Certains sourirent. Je me levai et, réprimant mon envie de m’approcher du chaudron pour lui jeter un coup d’œil, je sortis du cercle avec les autres chamanes. Le Contremaître Luna n’avait pas spécialement l’air d’attendre ma présentation formelle : il était très occupé à parler avec les deux jeunes aux colliers pourpres. Je haussai les épaules et suivis mes collègues d’incantation hors de la salle.
Je m’attendais à les voir monter les escaliers, vers la cantine, mais je me trompais : dans un couloir contigu, le couloir des dortoirs, des plateaux remplis de nourriture avaient soigneusement été déposés devant chaque porte. Chacun de nous avait une chambre, constatai-je. Cette grotte, aux si nombreuses pièces, avait tout l’air d’avoir été occupée par le passé.
Alors que les chamanes disparaissaient chacun dans sa chambre en souhaitant bonne nuit à tout le monde, Zom sortit d’une pièce et me dit, concis :
— « Le garde a accepté de mettre deux lits dans la chambre. »
— « Hoho, tu ne voulais pas dormir tout seul, mon disciple ? Tu as peur des grottes ? », blaguai-je.

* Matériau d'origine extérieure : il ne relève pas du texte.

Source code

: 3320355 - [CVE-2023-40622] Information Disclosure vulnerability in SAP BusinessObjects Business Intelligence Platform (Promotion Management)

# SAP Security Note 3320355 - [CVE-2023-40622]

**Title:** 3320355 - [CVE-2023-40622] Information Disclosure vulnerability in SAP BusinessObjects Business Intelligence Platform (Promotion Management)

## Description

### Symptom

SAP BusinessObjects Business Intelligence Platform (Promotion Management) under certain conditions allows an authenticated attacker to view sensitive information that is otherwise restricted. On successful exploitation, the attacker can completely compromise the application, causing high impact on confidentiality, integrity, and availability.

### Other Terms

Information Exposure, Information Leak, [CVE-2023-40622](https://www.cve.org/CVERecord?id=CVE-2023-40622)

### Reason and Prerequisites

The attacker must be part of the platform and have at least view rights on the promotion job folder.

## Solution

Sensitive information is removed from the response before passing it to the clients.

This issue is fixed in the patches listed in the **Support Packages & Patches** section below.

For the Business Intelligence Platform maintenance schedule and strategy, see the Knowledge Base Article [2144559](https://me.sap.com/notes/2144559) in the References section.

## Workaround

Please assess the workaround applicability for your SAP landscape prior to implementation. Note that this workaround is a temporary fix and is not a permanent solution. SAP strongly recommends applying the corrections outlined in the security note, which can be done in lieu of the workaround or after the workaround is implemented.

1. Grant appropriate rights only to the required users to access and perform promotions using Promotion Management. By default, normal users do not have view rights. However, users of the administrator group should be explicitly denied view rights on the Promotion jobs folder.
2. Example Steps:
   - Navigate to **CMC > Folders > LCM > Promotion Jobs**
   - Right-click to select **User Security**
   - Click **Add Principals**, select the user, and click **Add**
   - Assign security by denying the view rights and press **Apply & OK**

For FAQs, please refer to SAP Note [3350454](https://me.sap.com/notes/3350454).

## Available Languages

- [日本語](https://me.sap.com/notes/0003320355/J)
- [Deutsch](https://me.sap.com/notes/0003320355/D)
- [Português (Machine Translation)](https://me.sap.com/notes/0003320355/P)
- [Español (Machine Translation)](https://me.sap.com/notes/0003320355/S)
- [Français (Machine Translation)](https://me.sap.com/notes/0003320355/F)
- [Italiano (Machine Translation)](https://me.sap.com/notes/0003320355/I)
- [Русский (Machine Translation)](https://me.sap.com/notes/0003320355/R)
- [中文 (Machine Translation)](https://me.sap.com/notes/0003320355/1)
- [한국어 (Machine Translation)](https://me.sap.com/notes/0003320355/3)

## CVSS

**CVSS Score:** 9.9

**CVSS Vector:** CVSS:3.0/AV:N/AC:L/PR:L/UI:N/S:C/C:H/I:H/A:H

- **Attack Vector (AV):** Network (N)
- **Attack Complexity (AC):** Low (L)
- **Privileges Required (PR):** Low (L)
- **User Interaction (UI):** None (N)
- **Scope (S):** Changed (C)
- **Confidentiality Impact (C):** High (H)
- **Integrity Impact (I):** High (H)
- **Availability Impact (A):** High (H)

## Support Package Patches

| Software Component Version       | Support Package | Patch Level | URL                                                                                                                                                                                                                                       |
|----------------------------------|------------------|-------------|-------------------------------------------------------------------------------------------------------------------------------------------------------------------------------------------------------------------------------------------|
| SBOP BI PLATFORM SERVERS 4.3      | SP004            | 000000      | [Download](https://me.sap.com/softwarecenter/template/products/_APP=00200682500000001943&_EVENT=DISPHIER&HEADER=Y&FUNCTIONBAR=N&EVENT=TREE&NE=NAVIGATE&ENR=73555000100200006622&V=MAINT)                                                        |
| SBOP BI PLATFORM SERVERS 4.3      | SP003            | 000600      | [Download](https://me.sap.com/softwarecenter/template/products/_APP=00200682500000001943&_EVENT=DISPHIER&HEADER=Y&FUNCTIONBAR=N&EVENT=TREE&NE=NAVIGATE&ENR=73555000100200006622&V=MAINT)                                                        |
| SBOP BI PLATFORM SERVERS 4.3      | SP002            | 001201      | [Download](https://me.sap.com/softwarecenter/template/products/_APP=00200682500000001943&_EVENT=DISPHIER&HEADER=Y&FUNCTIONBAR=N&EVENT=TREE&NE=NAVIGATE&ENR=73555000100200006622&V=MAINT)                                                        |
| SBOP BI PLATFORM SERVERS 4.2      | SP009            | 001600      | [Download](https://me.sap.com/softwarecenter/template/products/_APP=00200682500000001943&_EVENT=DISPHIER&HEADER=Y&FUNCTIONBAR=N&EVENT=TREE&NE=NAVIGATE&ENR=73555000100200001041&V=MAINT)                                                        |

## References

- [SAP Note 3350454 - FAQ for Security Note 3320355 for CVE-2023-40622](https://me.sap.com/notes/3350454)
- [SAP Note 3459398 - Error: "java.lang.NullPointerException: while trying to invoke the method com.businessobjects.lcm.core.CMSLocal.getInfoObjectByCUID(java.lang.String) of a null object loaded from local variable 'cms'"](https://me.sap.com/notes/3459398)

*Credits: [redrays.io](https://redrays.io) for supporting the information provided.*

— « Oui », rétorqua-t-il soudain à mon étonnement. Oh ? Il avait vraiment peur des grottes ?
Je posai un poing sur sa tête en assurant :
— « Je serai là si le plafond nous tombe sur la tête. »
— « Hum… », fit alors une voix hésitante.
Un jeune aux cheveux couleur paille s’attardait devant sa porte, juste en face de la mienne. Il avait l’air de vouloir parler. Comme il ne poursuivait pas, je le saluai aimablement d’un geste de la main.
— « Travaillons dur demain aussi. Bonne nuit. »
Le jeune chamane hocha la tête, l’air gêné.
— « Bonne nuit. »
J’allai refermer la porte de ma chambre derrière moi quand le jeune chamane aux cheveux couleur paille, ayant jeté un coup d’œil à droite et à gauche dans le couloir, s’avança et lança :
— « Tu es Zangsa ? »
Je le détaillai du regard, étonné. Si mes souvenirs étaient bons, je ne m’étais pas présenté dans la salle du chaudron. Comment cet homme pouvait-il alors connaître mon nom ?
De plus en plus intrigué, je hochai la tête. Alors, le visage du chamane s’illumina.
— « Ça alors ! C’est bien toi ! »
Il avait même l’air de bien me connaître… Comme il semblait ne pas vouloir attirer l’attention et ne se présentait pas à moi, je lui proposai :
— « Entre et parlons pendant qu’on mange. »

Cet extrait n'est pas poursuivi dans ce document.